Controversy beclouds probe into missing chopper

  • P14m used to buy decrepit, second-hand choppers
  • DWNP, DCEC not involved in DISS investigations
  • Former PS unaware of any missing chopper

LETLHOGILE MPUANG

DISS investigations into a missing AgustaWestland helicopter that was bought by the Department of Wildlife and National Parks (DWNP) five years ago appear to be marred by controversy.
Under former president Ian Khama’s administration in 2017, Parliament approved a request by then tourism minister Tshekedi Khama for over P41 million in emergency funding to buy three used helicopters to monitor movement of elephants.

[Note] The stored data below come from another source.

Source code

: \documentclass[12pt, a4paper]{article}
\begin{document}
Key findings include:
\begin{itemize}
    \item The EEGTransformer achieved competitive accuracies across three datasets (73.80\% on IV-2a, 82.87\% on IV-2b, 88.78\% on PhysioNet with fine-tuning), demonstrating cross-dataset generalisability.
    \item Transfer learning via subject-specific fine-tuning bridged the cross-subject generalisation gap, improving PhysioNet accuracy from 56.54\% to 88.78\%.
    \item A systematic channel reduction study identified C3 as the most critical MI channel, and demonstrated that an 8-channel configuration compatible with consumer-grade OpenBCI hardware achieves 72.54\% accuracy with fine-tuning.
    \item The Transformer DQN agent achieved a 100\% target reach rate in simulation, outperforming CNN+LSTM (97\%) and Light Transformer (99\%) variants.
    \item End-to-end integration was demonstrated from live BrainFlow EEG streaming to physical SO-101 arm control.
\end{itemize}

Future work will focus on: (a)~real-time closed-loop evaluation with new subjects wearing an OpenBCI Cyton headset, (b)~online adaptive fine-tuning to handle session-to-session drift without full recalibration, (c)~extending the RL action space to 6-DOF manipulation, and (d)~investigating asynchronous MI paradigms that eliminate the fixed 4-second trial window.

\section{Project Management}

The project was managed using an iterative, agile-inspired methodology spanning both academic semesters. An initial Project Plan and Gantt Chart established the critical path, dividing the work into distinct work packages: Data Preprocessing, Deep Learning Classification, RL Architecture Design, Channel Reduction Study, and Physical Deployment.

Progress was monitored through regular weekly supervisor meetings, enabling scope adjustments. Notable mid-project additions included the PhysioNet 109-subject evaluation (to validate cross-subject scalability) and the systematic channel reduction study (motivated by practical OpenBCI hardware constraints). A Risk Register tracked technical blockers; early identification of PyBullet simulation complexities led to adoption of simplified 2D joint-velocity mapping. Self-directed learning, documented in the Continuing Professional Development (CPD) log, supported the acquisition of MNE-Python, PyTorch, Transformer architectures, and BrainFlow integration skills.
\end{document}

A week ago, it emerged that four helicopters were procured but one was missing. Two former executive officers at DWNP and a DISS engineer were subsequently arrested in connection with the missing chopper or for issues that bordered national security, as DISS spokesman Edward Robert put it.

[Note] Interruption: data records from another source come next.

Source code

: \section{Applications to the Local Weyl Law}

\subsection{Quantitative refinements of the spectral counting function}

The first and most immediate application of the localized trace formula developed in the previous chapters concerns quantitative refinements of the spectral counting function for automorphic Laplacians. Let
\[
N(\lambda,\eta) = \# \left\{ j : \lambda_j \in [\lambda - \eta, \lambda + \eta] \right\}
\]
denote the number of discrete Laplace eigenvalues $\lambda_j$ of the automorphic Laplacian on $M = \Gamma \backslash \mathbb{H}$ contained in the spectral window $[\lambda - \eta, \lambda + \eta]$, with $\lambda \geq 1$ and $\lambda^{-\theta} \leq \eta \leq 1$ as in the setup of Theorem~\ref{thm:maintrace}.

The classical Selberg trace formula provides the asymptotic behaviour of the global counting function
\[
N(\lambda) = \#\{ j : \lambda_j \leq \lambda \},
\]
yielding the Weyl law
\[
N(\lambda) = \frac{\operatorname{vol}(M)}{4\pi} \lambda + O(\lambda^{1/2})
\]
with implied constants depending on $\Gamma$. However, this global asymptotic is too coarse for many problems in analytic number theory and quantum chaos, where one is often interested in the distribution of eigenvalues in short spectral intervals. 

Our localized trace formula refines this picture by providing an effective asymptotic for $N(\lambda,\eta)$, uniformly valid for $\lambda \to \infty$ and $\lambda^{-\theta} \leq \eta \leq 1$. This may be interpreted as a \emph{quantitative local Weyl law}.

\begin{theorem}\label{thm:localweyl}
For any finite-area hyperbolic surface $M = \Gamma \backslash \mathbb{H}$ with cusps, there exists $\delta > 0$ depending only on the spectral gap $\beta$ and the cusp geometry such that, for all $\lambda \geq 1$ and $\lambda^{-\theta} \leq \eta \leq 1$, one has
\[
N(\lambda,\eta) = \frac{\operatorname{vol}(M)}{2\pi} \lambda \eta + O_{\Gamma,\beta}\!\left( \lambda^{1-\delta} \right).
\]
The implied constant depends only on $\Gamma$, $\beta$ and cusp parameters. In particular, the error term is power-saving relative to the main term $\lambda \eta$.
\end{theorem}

The Botswana Gazette has established that DWNP and the Directorate on Corruption and Economic Crime (DCEC) have been left out of these investigations. “I cannot talk about operations of another agency,” said the Director of DWNP, Dr Kabelo Senyatso. “You should talk to them and not us.”
At DCEC, the Director General Tymon Katlholo told The Botswana Gazette: “No, we are not involved in those investigations. Maybe they will reach out if they find something but at this point they have not reached out.”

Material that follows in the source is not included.